■ INSTRUCTIONS TO FOLLOW: Please return the listing exactly as it stands, skipping any pictures.

.....

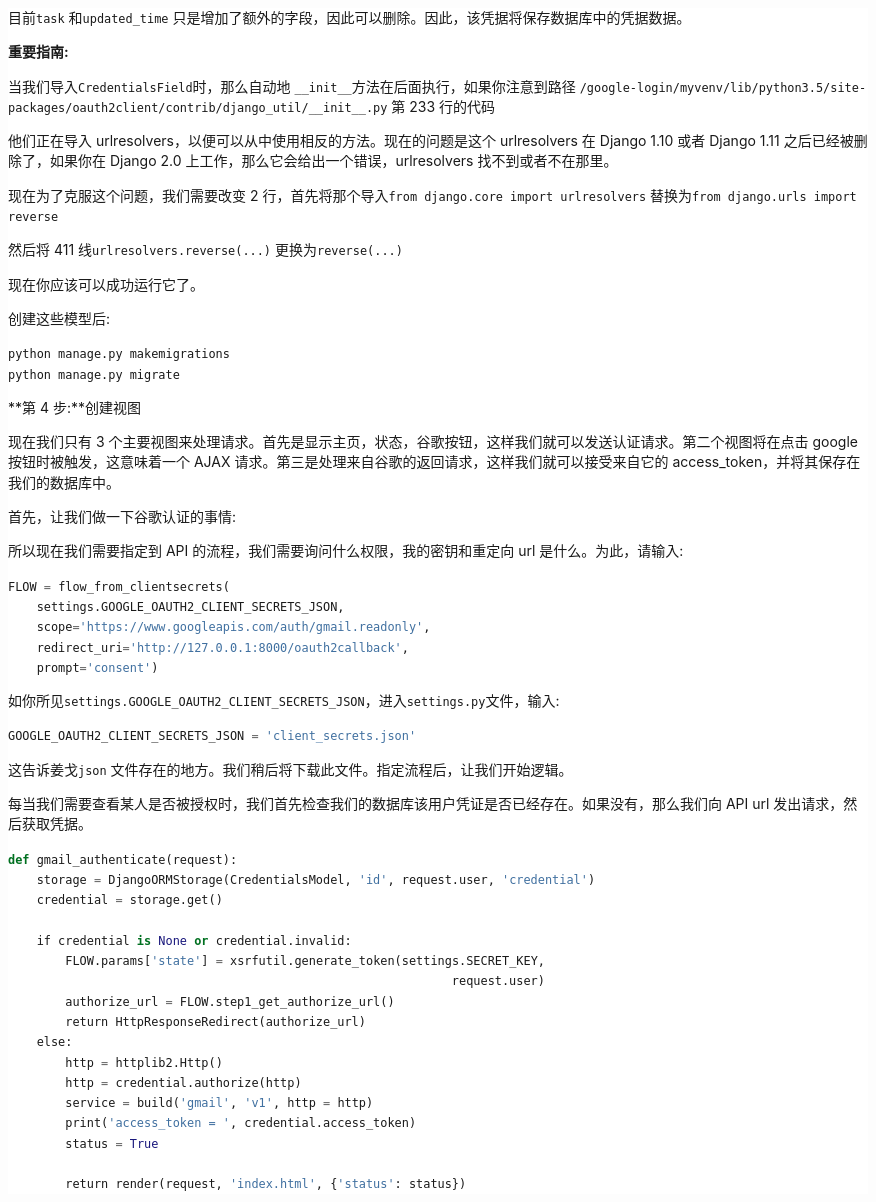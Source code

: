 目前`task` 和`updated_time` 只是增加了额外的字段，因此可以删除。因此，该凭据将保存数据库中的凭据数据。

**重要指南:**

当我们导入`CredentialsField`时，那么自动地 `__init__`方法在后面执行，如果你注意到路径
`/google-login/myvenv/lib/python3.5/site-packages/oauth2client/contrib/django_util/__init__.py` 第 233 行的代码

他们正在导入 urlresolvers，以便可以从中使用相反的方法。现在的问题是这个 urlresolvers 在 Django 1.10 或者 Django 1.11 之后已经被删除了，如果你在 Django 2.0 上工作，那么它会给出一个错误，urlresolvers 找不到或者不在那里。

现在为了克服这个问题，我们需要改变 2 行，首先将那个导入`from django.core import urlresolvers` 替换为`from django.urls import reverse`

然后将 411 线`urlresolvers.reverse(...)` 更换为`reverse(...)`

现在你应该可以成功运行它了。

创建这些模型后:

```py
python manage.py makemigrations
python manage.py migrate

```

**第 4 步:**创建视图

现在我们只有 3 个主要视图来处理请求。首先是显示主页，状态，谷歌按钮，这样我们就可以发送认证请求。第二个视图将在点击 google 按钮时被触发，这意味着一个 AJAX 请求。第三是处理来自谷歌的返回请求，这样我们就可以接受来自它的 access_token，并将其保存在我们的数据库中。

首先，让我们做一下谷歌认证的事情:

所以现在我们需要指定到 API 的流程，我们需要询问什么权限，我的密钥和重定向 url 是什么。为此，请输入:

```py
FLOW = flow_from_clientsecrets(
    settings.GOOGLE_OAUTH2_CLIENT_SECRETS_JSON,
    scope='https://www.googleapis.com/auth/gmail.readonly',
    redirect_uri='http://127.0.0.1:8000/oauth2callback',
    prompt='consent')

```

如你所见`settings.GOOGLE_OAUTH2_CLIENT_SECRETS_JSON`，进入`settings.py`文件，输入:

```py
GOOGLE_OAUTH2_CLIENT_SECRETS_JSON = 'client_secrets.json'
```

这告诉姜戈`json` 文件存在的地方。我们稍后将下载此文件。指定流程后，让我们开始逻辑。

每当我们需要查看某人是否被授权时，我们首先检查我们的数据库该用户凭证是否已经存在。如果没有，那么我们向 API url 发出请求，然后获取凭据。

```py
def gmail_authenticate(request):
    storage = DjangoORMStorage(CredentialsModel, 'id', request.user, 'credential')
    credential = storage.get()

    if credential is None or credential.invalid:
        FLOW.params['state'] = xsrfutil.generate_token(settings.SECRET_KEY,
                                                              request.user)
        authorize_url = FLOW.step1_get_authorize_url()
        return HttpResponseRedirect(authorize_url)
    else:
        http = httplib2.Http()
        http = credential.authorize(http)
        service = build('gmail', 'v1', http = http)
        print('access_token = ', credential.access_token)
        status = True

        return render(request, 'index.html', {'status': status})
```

.....

■ ANSWER BOX:
Source code

: 目前`task` 和`updated_time` 只是增加了额外的字段，因此可以删除。因此，该凭据将保存数据库中的凭据数据。

**重要指南:**

当我们导入`CredentialsField`时，那么自动地 `__init__`方法在后面执行，如果你注意到路径
`/google-login/myvenv/lib/python3.5/site-packages/oauth2client/contrib/django_util/__init__.py` 第 233 行的代码

他们正在导入 urlresolvers，以便可以从中使用相反的方法。现在的问题是这个 urlresolvers 在 Django 1.10 或者 Django 1.11 之后已经被删除了，如果你在 Django 2.0 上工作，那么它会给出一个错误，urlresolvers 找不到或者不在那里。

现在为了克服这个问题，我们需要改变 2 行，首先将那个导入`from django.core import urlresolvers` 替换为`from django.urls import reverse`

然后将 411 线`urlresolvers.reverse(...)` 更换为`reverse(...)`

现在你应该可以成功运行它了。

创建这些模型后:

```py
python manage.py makemigrations
python manage.py migrate

```

**第 4 步:**创建视图

现在我们只有 3 个主要视图来处理请求。首先是显示主页，状态，谷歌按钮，这样我们就可以发送认证请求。第二个视图将在点击 google 按钮时被触发，这意味着一个 AJAX 请求。第三是处理来自谷歌的返回请求，这样我们就可以接受来自它的 access_token，并将其保存在我们的数据库中。

首先，让我们做一下谷歌认证的事情:

所以现在我们需要指定到 API 的流程，我们需要询问什么权限，我的密钥和重定向 url 是什么。为此，请输入:

```py
FLOW = flow_from_clientsecrets(
    settings.GOOGLE_OAUTH2_CLIENT_SECRETS_JSON,
    scope='https://www.googleapis.com/auth/gmail.readonly',
    redirect_uri='http://127.0.0.1:8000/oauth2callback',
    prompt='consent')

```

如你所见`settings.GOOGLE_OAUTH2_CLIENT_SECRETS_JSON`，进入`settings.py`文件，输入:

```py
GOOGLE_OAUTH2_CLIENT_SECRETS_JSON = 'client_secrets.json'
```

这告诉姜戈`json` 文件存在的地方。我们稍后将下载此文件。指定流程后，让我们开始逻辑。

每当我们需要查看某人是否被授权时，我们首先检查我们的数据库该用户凭证是否已经存在。如果没有，那么我们向 API url 发出请求，然后获取凭据。

```py
def gmail_authenticate(request):
    storage = DjangoORMStorage(CredentialsModel, 'id', request.user, 'credential')
    credential = storage.get()

    if credential is None or credential.invalid:
        FLOW.params['state'] = xsrfutil.generate_token(settings.SECRET_KEY,
                                                              request.user)
        authorize_url = FLOW.step1_get_authorize_url()
        return HttpResponseRedirect(authorize_url)
    else:
        http = httplib2.Http()
        http = credential.authorize(http)
        service = build('gmail', 'v1', http = http)
        print('access_token = ', credential.access_token)
        status = True

        return render(request, 'index.html', {'status': status})
```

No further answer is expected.